But what then is noise?
This repeated question is not meant to diminish Kahn’s work. For he does, indeed, offer several working definitions of noise. It is meant, rather, to highlight that definitions of noise are always working definitions, contextual, situational, limited.
So the definition of noise might be regarded as of far less importance that what can be done with noise, how noise might be used to challenge norms, regimes, power structures (those that would impose a definition and enforce an exclusion).
Thus, the grinding sound of power relations are heard here in the way noises contain the other, in both senses of the word.
Though the rhetoric of emancipation is an easy trap.
Subvert the Norms! Noise for Everyone! Democracy is Noisy!

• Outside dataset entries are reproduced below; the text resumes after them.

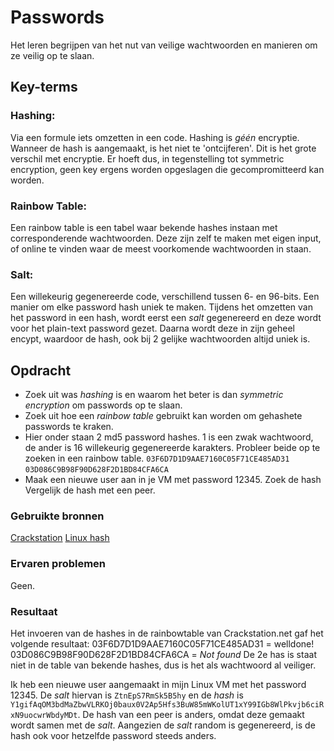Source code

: # Passwords
Het leren begrijpen van het nut van veilige wachtwoorden en manieren om ze veilig op te slaan.

## Key-terms

### Hashing:
Via een formule iets omzetten in een code.
Hashing is *géén* encryptie. Wanneer de hash is aangemaakt, is het niet te 'ontcijferen'. Dit is het grote verschil met encryptie.
Er hoeft dus, in tegenstelling tot symmetric encryption, geen key ergens worden opgeslagen die gecompromitteerd kan worden.

### Rainbow Table:
Een rainbow table is een tabel waar bekende hashes instaan met corresponderende wachtwoorden. Deze zijn zelf te maken met eigen input, of online te vinden waar de meest voorkomende wachtwoorden in staan.

### Salt:
Een willekeurig gegenereerde code, verschillend tussen 6- en 96-bits.
Een manier om elke password hash uniek te maken. Tijdens het omzetten van het password in een hash, wordt eerst een *salt* gegenereerd en deze wordt voor het plain-text password gezet. Daarna wordt deze in zijn geheel encypt, waardoor de hash, ook bij 2 gelijke wachtwoorden altijd uniek is.

## Opdracht
- Zoek uit was *hashing* is en waarom het beter is dan *symmetric encryption* om passwords op te slaan.
- Zoek uit hoe een *rainbow table* gebruikt kan worden om gehashete passwords te kraken.
- Hier onder staan 2 md5 password hashes. 1 is een zwak wachtwoord, de ander is 16 willekeurig gegenereerde karakters. Probleer beide op te zoeken in een rainbow table. `03F6D7D1D9AAE7160C05F71CE485AD31`
`03D086C9B98F90D628F2D1BD84CFA6CA`
- Maak een nieuwe user aan in je VM met password 12345. Zoek de hash  Vergelijk de hash met een peer.

### Gebruikte bronnen
[Crackstation](https://crackstation.net/)
[Linux hash](https://www.cyberciti.biz/faq/understanding-etcshadow-file/)

### Ervaren problemen
Geen.

### Resultaat
Het invoeren van de hashes in de rainbowtable van Crackstation.net gaf het volgende resultaat:
03F6D7D1D9AAE7160C05F71CE485AD31 = welldone!
03D086C9B98F90D628F2D1BD84CFA6CA = *Not found*
De 2e has is staat niet in de table van bekende hashes, dus is het als wachtwoord al veiliger.

Ik heb een nieuwe user aangemaakt in mijn Linux VM met het password 12345.
De *salt* hiervan is `ZtnEpS7RmSk5B5hy` en de *hash* is `Y1gifAqOM3bdMaZbwVLRKOj0baux0V2Ap5Hfs3BuW85mWKolUT1xY99IGb8WlPkvjb6ciRxN9uocwrWbdyMDt`.
De hash van een peer is anders, omdat deze gemaakt wordt samen met de *salt*. Aangezien de *salt* random is gegenereerd, is de hash ook voor hetzelfde password steeds anders.
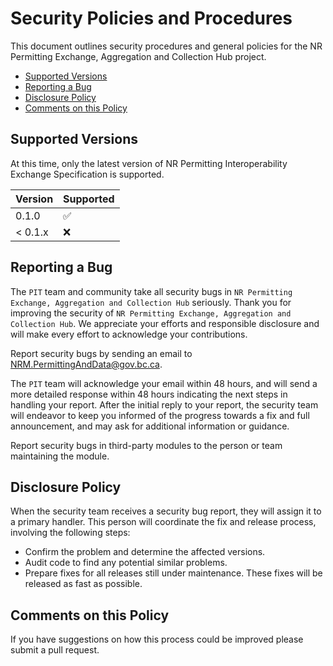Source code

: # Security Policies and Procedures

This document outlines security procedures and general policies for the NR
Permitting Exchange, Aggregation and Collection Hub project.

- [Supported Versions](#supported-versions)
- [Reporting a Bug](#reporting-a-bug)
- [Disclosure Policy](#disclosure-policy)
- [Comments on this Policy](#comments-on-this-policy)

## Supported Versions

At this time, only the latest version of NR Permitting Interoperability
Exchange Specification is supported.

| Version | Supported          |
| ------- | ------------------ |
| 0.1.0   | :white_check_mark: |
| < 0.1.x | :x:                |

## Reporting a Bug

The `PIT` team and community take all security bugs in
`NR Permitting Exchange, Aggregation and Collection Hub` seriously. Thank you
for improving the security of
`NR Permitting Exchange, Aggregation and Collection Hub`. We appreciate your
efforts and responsible disclosure and will make every effort to acknowledge
your contributions.

Report security bugs by sending an email to <NRM.PermittingAndData@gov.bc.ca>.

The `PIT` team will acknowledge your email within 48 hours, and will send a
more detailed response within 48 hours indicating the next steps in handling
your report. After the initial reply to your report, the security team will
endeavor to keep you informed of the progress towards a fix and full
announcement, and may ask for additional information or guidance.

Report security bugs in third-party modules to the person or team maintaining
the module.

## Disclosure Policy

When the security team receives a security bug report, they will assign it to a
primary handler. This person will coordinate the fix and release process,
involving the following steps:

- Confirm the problem and determine the affected versions.
- Audit code to find any potential similar problems.
- Prepare fixes for all releases still under maintenance. These fixes will be
  released as fast as possible.

## Comments on this Policy

If you have suggestions on how this process could be improved please submit a
pull request.
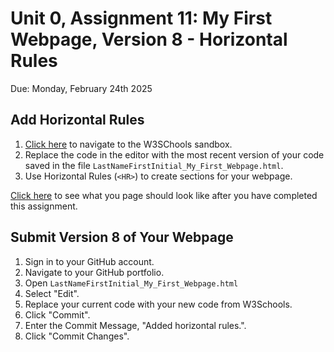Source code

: # Unit 0, Assignment 11: My First Webpage, Version 8 - Horizontal Rules
Due: Monday, February 24th 2025

## Add Horizontal Rules

1. [Click here](https://www.w3schools.com/html/tryit.asp?filename=tryhtml_intro) to navigate to the W3SChools sandbox.
2. Replace the code in the editor with the most recent version of your code saved in the file `LastNameFirstInitial_My_First_Webpage.html`.
3. Use Horizontal Rules (`<HR>`) to create sections for your webpage.

[Click here](https://mrjswotinsky.github.io/HTML_v8_sample.html) to see what you page should look like after you have completed this assignment.

## Submit Version 8 of Your Webpage

1. Sign in to your GitHub account.
2. Navigate to your GitHub portfolio.
3. Open `LastNameFirstInitial_My_First_Webpage.html`
4. Select "Edit".
5. Replace your current code with your new code from W3Schools.
6. Click "Commit".
7. Enter the Commit Message, "Added horizontal rules.".
8. Click "Commit Changes".
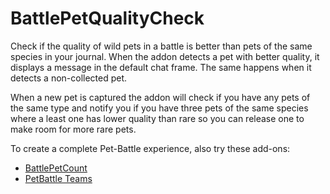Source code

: # BattlePetQualityCheck
Check if the quality of wild pets in a battle is better than pets of the same species in your journal. When the addon detects a pet with better quality, it displays a message in the default chat frame. The same happens when it detects a non-collected pet.

When a new pet is captured the addon will check if you have any pets of the same type and notify you if you have three pets of the same species where a least one has lower quality than rare so you can release one to make room for more rare pets.

To create a complete Pet-Battle experience, also try these add-ons:


- [BattlePetCount](https://www.curseforge.com/wow/addons/battlepetcount "BattlePetCount")
- [PetBattle Teams](https://www.curseforge.com/wow/addons/pet-battle-teams "PetBattle Teams")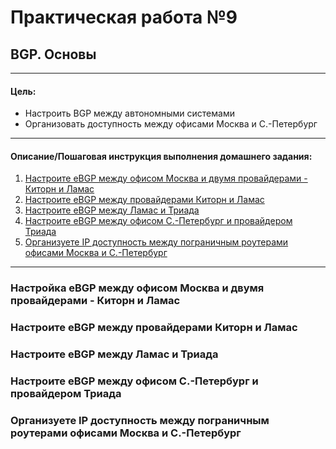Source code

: # Практическая работа №9
## BGP. Основы
------------

#### Цель:
- Настроить BGP между автономными системами
- Организовать доступность между офисами Москва и С.-Петербург
------------

#### Описание/Пошаговая инструкция выполнения домашнего задания:

1. [Настроите eBGP между офисом Москва и двумя провайдерами - Киторн и Ламас]()
2. [Настроите eBGP между провайдерами Киторн и Ламас]()
3. [Настроите eBGP между Ламас и Триада]()
4. [Настроите eBGP между офисом С.-Петербург и провайдером Триада]()
5. [Организуете IP доступность между пограничным роутерами офисами Москва и С.-Петербург]()
------------

### Настройка eBGP между офисом Москва и двумя провайдерами - Киторн и Ламас

### Настроите eBGP между провайдерами Киторн и Ламас

### Настроите eBGP между Ламас и Триада

### Настроите eBGP между офисом С.-Петербург и провайдером Триада

### Организуете IP доступность между пограничным роутерами офисами Москва и С.-Петербург
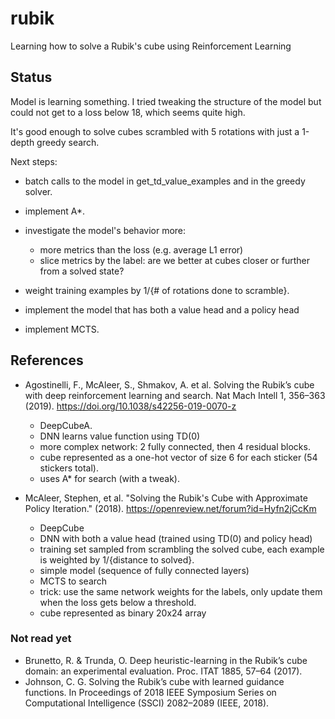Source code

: # rubik
Learning how to solve a Rubik's cube using Reinforcement Learning


## Status

Model is learning something.  I tried tweaking the structure of the model but could not get to a loss below 18, which seems quite high.

It's good enough to solve
cubes scrambled with 5 rotations with just a 1-depth greedy search.


Next steps:
 - batch calls to the model in get_td_value_examples and in the greedy solver.
 - implement A*.
 - investigate the model's behavior more:
    * more metrics than the loss (e.g. average L1 error)
    * slice metrics by the label: are we better at cubes closer or further from
      a solved state?
 - weight training examples by 1/{# of rotations done to scramble}.

 - implement the model that has both a value head and a policy head
 - implement MCTS.


## References

- Agostinelli, F., McAleer, S., Shmakov, A. et al. Solving the Rubik’s cube with
  deep reinforcement learning and search. Nat Mach Intell 1, 356–363 (2019).
  https://doi.org/10.1038/s42256-019-0070-z
    * DeepCubeA.
    * DNN learns value function using TD(0)
    * more complex network: 2 fully connected, then 4 residual blocks.
    * cube represented as a one-hot vector of size 6 for each sticker (54
      stickers total).
    * uses A* for search (with a tweak).

- McAleer, Stephen, et al. "Solving the Rubik's Cube with Approximate Policy
  Iteration." (2018). https://openreview.net/forum?id=Hyfn2jCcKm
    * DeepCube
    * DNN with both a value head (trained using TD(0) and policy head)
    * training set sampled from scrambling the solved cube, each example is
      weighted by 1/{distance to solved}.
    * simple model (sequence of fully connected layers)
    * MCTS to search
    * trick: use the same network weights for the labels, only update them when
      the loss gets below a threshold.
    * cube represented as binary 20x24 array

### Not read yet
- Brunetto, R. & Trunda, O. Deep heuristic-learning in the Rubik’s cube domain:
  an experimental evaluation. Proc. ITAT 1885, 57–64 (2017).
- Johnson, C. G. Solving the Rubik’s cube with learned guidance functions. In
  Proceedings of 2018 IEEE Symposium Series on Computational Intelligence (SSCI)
  2082–2089 (IEEE, 2018).
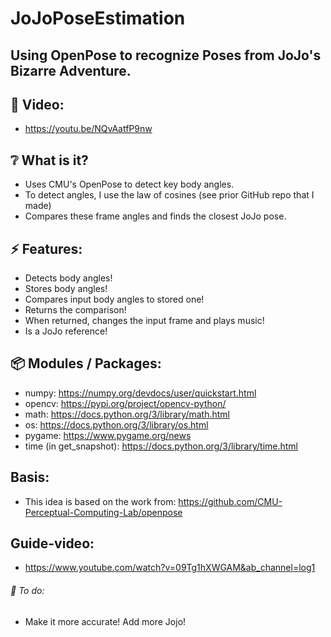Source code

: # JoJoPoseEstimation

## Using OpenPose to recognize Poses from JoJo's Bizarre Adventure.

## :cinema: Video:
* https://youtu.be/NQvAatfP9nw

## :grey_question: What is it?
* Uses CMU's OpenPose to detect key body angles. 
* To detect angles, I use the law of cosines (see prior GitHub repo that I made)
* Compares these frame angles and finds the closest JoJo pose.
## :zap: Features:
* Detects body angles!
* Stores body angles!
* Compares input body angles to stored one!
* Returns the comparison!
* When returned, changes the input frame and plays music!
* Is a JoJo reference!

## :package: Modules / Packages:
* numpy: https://numpy.org/devdocs/user/quickstart.html
* opencv: https://pypi.org/project/opencv-python/
* math: https://docs.python.org/3/library/math.html
* os: https://docs.python.org/3/library/os.html
* pygame: https://www.pygame.org/news
* time (in get_snapshot): https://docs.python.org/3/library/time.html

## Basis:
* This idea is based on the work from:
https://github.com/CMU-Perceptual-Computing-Lab/openpose

## Guide-video:
* https://www.youtube.com/watch?v=09Tg1hXWGAM&ab_channel=log1

###### :hammer: To do:
* Make it more accurate! Add more Jojo!
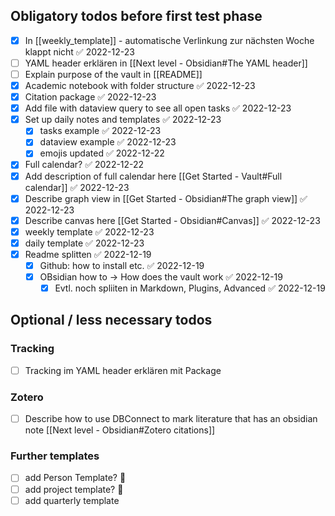 ## Obligatory todos before first test phase

- [x] In [[weekly_template]] - automatische Verlinkung zur nächsten Woche klappt nicht ✅ 2022-12-23
- [ ] YAML header erklären in [[Next level - Obsidian#The YAML header]]
- [ ] Explain purpose of the vault in [[README]]
- [x] Academic notebook with folder structure ✅ 2022-12-23
- [x] Citation package ✅ 2022-12-23
- [x] Add file with dataview query to see all open tasks ✅ 2022-12-23
- [x] Set up daily notes and templates ✅ 2022-12-23
	- [x] tasks example ✅ 2022-12-23
	- [x] dataview example ✅ 2022-12-23
	- [x] emojis updated ✅ 2022-12-22
- [x] Full calendar? ✅ 2022-12-22
- [x] Add description of full calendar here [[Get Started - Vault#Full calendar]] ✅ 2022-12-23
- [x] Describe graph view in [[Get Started - Obsidian#The graph view]] ✅ 2022-12-23
- [x] Describe canvas here [[Get Started - Obsidian#Canvas]] ✅ 2022-12-23
- [x] weekly template ✅ 2022-12-23
- [x] daily template ✅ 2022-12-23
- [x] Readme splitten ✅ 2022-12-19
	- [x] Github: how to install etc. ✅ 2022-12-19
	- [x] OBsidian how to -> How does the vault work ✅ 2022-12-19
		- [x] Evtl. noch spliiten in Markdown, Plugins, Advanced ✅ 2022-12-19

## Optional / less necessary todos

### Tracking
- [ ] Tracking im YAML header erklären mit Package
### Zotero
- [ ] Describe how to use DBConnect to mark literature that has an obsidian note [[Next level - Obsidian#Zotero citations]]
### Further templates
- [ ] add Person Template? 🔽
- [ ] add project template? 🔽
- [ ] add quarterly template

The statements are true in the way that slogan are always true and never falsifiable. Can noise be emancipatory? Certainly. Is it inherently? Not in the least (c.f. the LRAD).
Kahn is aware of this and goes to great lengths to point out the subversion of emancipatory rhetoric in one of the Great Saints of Noise: John Cage.
When he hears individual affect or social situation as an exercise in reduction, it is just as easy to hear their complexity. When he hears music everywhere, other phenomena go unheard. When he celebrates noise, he also promulgates noise abatement. When he speaks of silence, he also speaks of silencing.
Noise is a tool. Noise is a metaphor. For Kahn, it is a means of understanding a certain period of avant garde art that he seems particularly taken with (his water and meat metaphors are less developed though still focused on a particular subset of the arts). Kahn does however challenge several sacred cows (making fine steaks), give a detailed (if sprawling) overview of the possibility of noise and silence, and serves as an important introduction to the theory of noises and Noise Theory.
all quotes from:
Kahn, Douglas. Noise, Water, Meat: A History of Sound in the Arts. Cambridge, Massachusetts: The MIT Press, 2001. Print.
Composed while listening to KTL, IV.